NBR office in Dhaka. File photo: Collected

Bangladesh has significant potential to mobilize revenue collection, as highlighted by a recent official assessment of revenue buoyancy, a measure of how tax revenues respond to economic growth.

Revenue elasticity, the responsiveness of revenue to gross domestic product (GDP), is an essential metric for measuring the performance of a revenue system and forecasting revenue growth.

A buoyancy ratio greater than one indicates that tax revenues are growing faster than GDP, while a ratio less than one suggests slower growth.

Using real GDP and real income growth rates from FY12 to FY23, the analysis found an average income growth of 0.90, which falls below one.

This lower score highlights scope for improvement in revenue mobilization in Bangladesh, according to the finance ministry paper.

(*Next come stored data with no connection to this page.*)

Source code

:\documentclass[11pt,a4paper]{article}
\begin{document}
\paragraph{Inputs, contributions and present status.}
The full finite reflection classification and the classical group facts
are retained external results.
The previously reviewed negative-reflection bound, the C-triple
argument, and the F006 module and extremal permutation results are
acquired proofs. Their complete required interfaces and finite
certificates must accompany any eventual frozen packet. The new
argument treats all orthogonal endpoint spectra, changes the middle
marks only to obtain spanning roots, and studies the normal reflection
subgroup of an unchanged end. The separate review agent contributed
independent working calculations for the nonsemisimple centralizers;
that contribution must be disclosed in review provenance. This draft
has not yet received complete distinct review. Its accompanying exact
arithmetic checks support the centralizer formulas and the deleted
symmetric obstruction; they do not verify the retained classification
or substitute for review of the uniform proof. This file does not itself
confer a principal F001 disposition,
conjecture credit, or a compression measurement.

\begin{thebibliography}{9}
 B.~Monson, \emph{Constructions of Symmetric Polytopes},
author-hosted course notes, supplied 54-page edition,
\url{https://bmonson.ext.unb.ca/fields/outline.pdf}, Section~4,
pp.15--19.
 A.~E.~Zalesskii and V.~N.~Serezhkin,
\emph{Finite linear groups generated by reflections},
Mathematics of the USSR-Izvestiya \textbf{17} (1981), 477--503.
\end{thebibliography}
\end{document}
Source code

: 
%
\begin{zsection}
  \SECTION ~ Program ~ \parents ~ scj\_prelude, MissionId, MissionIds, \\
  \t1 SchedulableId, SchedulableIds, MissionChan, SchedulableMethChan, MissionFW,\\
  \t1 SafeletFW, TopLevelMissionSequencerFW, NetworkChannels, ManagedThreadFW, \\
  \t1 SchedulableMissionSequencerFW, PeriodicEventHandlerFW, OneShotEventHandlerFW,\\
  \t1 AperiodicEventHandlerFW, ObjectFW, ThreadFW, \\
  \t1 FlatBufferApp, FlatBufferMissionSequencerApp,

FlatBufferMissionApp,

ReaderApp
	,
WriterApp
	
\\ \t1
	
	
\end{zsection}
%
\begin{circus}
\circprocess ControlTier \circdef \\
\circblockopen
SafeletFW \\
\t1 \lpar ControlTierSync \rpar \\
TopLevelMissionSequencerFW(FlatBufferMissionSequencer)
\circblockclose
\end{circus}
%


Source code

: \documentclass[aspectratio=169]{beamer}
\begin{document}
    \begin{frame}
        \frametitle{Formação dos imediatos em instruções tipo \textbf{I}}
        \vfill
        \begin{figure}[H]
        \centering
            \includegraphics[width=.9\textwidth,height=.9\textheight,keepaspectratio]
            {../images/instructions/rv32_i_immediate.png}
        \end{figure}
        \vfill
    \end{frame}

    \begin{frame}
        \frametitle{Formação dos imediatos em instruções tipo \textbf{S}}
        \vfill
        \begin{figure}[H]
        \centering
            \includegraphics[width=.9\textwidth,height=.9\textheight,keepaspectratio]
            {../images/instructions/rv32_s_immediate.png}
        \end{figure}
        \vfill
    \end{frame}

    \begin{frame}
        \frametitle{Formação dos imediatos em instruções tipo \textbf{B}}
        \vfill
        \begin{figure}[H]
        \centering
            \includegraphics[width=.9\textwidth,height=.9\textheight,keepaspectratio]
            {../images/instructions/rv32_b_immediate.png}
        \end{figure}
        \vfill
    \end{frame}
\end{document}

The official review also noted that the effective tax rate can serve as another measure of revenue performance. For example, the effective rate of VAT can be obtained by comparing it with real sector consumption data.

An analysis shows that the effective VAT rate has increased in recent years, reaching 7.1% in FY23. However, this remains well below the standard 15% VAT rate applicable to most products in Bangladesh.

Bangladesh’s revenue collection still lags behind comparable economies.

In 2022, the public revenue-to-GDP ratio was 23.1% in Nepal, 19.8% in India and 14.8% in Lao PDR, while the ratio in Bangladesh was only 8.9%.

There is broad consensus that there is a positive correlation between levels of economic development and revenue collection.

To achieve the country’s development goals, the finance ministry has called for major reforms to increase the effectiveness, efficiency, transparency and fairness of the tax administration system.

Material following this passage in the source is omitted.